You can see that the top half of of each team scored between 70% and 80% of the total goals at even strength. This is both intuitive and informative. The top half players get more ice time, more offensive zone starts, better teammates, and have more talent. What this suggests is that "improving" the bottom half of one's lineup won't have a big effect when it comes to goal-scoring since most of that comes from your traditional top six players.
Pittsburgh relies slightly more than others on the top half of its lineup for goal-scoring. But you'll notice that they're not the most top-heavy in that regard--that title belongs to San Jose. While Pittsburgh is always referred to as the ill-constructed top heavy team whereas San Jose is an elite contender, looking at who scores the goals for each team tends to chip away at that narrative.
I also wanted to look at goals scored using a traditional top six unit. So for each team, I sorted every player who scored an even strength goal by even strength TOI/60. I then took the six players with the highest TOI/60 and who also played 40 or more games this year and labelled them the top six. Everyone else was considered a depth player. The chart with that information is below.
This time, teams are clustered between 60% and 70%, but there's still little differentiation. Goal-scoring is a top-heavy enterprise for every team because of the same rationales mentioned above. Pittsburgh is a bit higher than others in this regard, but still in line with Boston and Los Angeles. And San Jose again leads the group as the most top-heavy unit in terms of goal-scoring.
I think there are a few takeaways from these charts. First, either Pittsburgh isn't as top-heavy as some people think, or most of the elite teams are nearly just as top-heavy. The differentiation in goal-scoring between the top and bottom units of each team was similarly spread out in each graph, and Pittsburgh wasn't even the most lopsided team above.
Second, using on-ice numbers like CF% and GF% to evaluate forwards can be terribly misleading without accounting for injuries. We know that even Pittsburgh's bad depth players were doing much better when Paul Martin and Kris Letang were in the lineup. And we know that injuries to Bennett, Dupuis, Kobasew, Gibbons, Malkin, Neal, etc. forced our best depth players to often move up the lineup and leave us exposed when it came to the bottom six forwards.

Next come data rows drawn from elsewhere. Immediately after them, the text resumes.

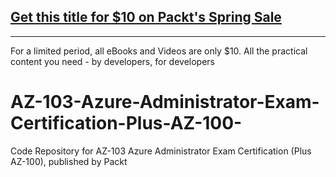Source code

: ## [Get this title for $10 on Packt's Spring Sale](https://www.packt.com/V14935?utm_source=github&utm_medium=packt-github-repo&utm_campaign=spring_10_dollar_2022)
-----
For a limited period, all eBooks and Videos are only $10. All the practical content you need \- by developers, for developers

# AZ-103-Azure-Administrator-Exam-Certification-Plus-AZ-100-
Code Repository for AZ-103 Azure Administrator Exam Certification (Plus AZ-100), published by Packt
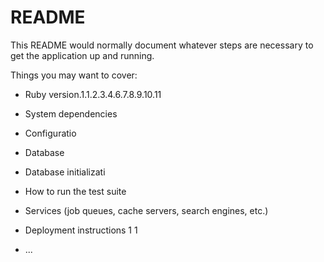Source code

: # README

This README would normally document whatever steps are necessary to get the
application up and running.

Things you may want to cover:

* Ruby version.1.1.2.3.4.6.7.8.9.10.11

* System dependencies

* Configuratio

* Database

* Database initializati

* How to run the test suite

* Services (job queues, cache servers, search engines, etc.)

* Deployment instructions 1 1

* ...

Finally, to the extent Pittsburgh's "depth" this year was a problem, fixing it won't change the results that much. All of the elite teams dole out ice time in a way that means 6-7 forwards will score the overwhelming majority of goals at even strength. Improving depth is fine, but doing so while the top six gets worse could be a bigger problem since that is the unit that needs to carry goal-scoring at even strength.
There are question marks in the Penguins' top six right now: how healthy/effective will Bennett and Dupuis be? How well will Malkin and Hornqvist mesh? Can Crosby and Malkin keep carrying players who don't do much to help themselves? And things will get even trickier if there's an injury epidemic next year. But this is all just possibility at this point; it's plausible to imagine that the Penguins will have few injuries and lots of players with career numbers next year.
I do think, though, that this is another data point that highlights we tend to focus disproportionately on depth forwards in evaluating a team despite their limited ice time and contribution to goal-scoring. Improving depth is always a good thing, but doing that while your top six remains stale can become a problem.